- **Data excerpts**:
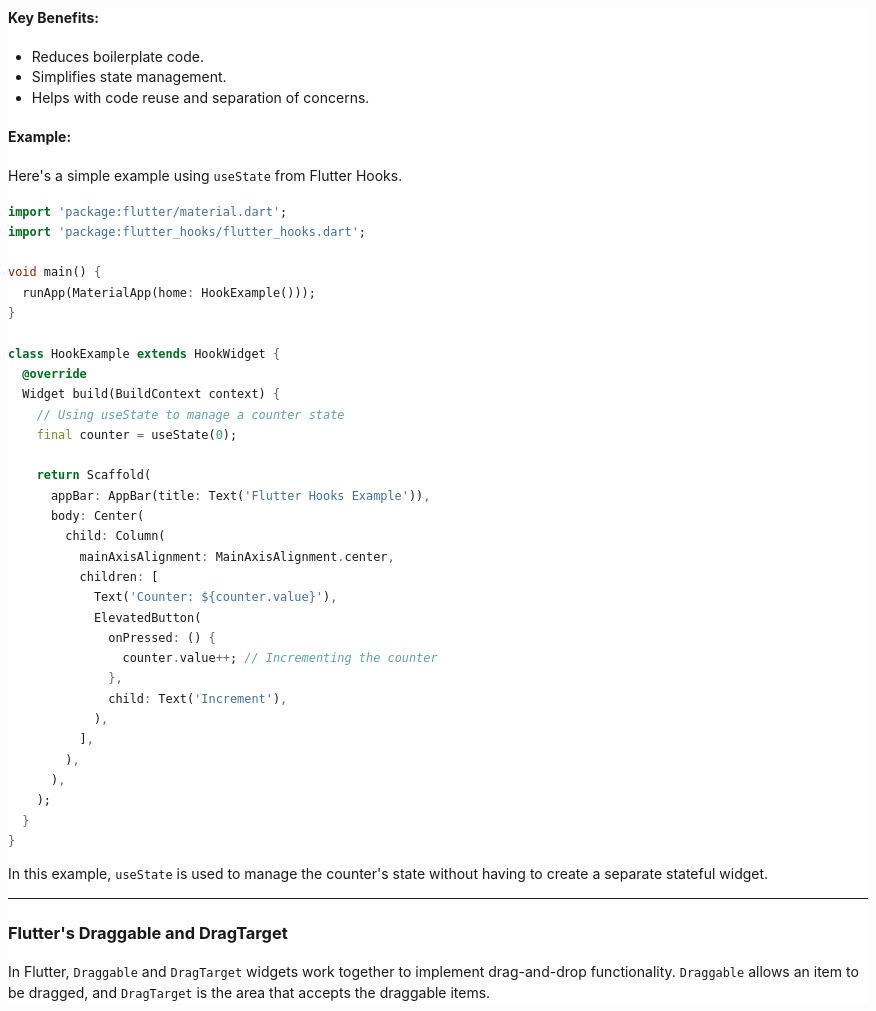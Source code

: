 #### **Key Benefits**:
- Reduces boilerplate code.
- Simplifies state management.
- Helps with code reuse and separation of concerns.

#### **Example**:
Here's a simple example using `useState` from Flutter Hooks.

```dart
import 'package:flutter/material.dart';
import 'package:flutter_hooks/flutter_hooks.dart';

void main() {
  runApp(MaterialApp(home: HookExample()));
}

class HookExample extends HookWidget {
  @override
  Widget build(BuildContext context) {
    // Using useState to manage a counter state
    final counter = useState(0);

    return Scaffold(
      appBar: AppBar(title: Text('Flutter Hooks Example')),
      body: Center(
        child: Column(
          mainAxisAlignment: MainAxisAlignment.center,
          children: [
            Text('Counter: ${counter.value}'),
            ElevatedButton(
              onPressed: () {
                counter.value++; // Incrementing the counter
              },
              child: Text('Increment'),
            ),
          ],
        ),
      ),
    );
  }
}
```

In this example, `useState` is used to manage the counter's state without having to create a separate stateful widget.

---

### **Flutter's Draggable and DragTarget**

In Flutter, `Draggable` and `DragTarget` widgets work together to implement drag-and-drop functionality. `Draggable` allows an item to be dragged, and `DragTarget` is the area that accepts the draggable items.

- **Task details**:
Each line of the material above either contains the word "DragTarget" or does not; state how many do, and nothing else.

- **Answer to the problem**:
2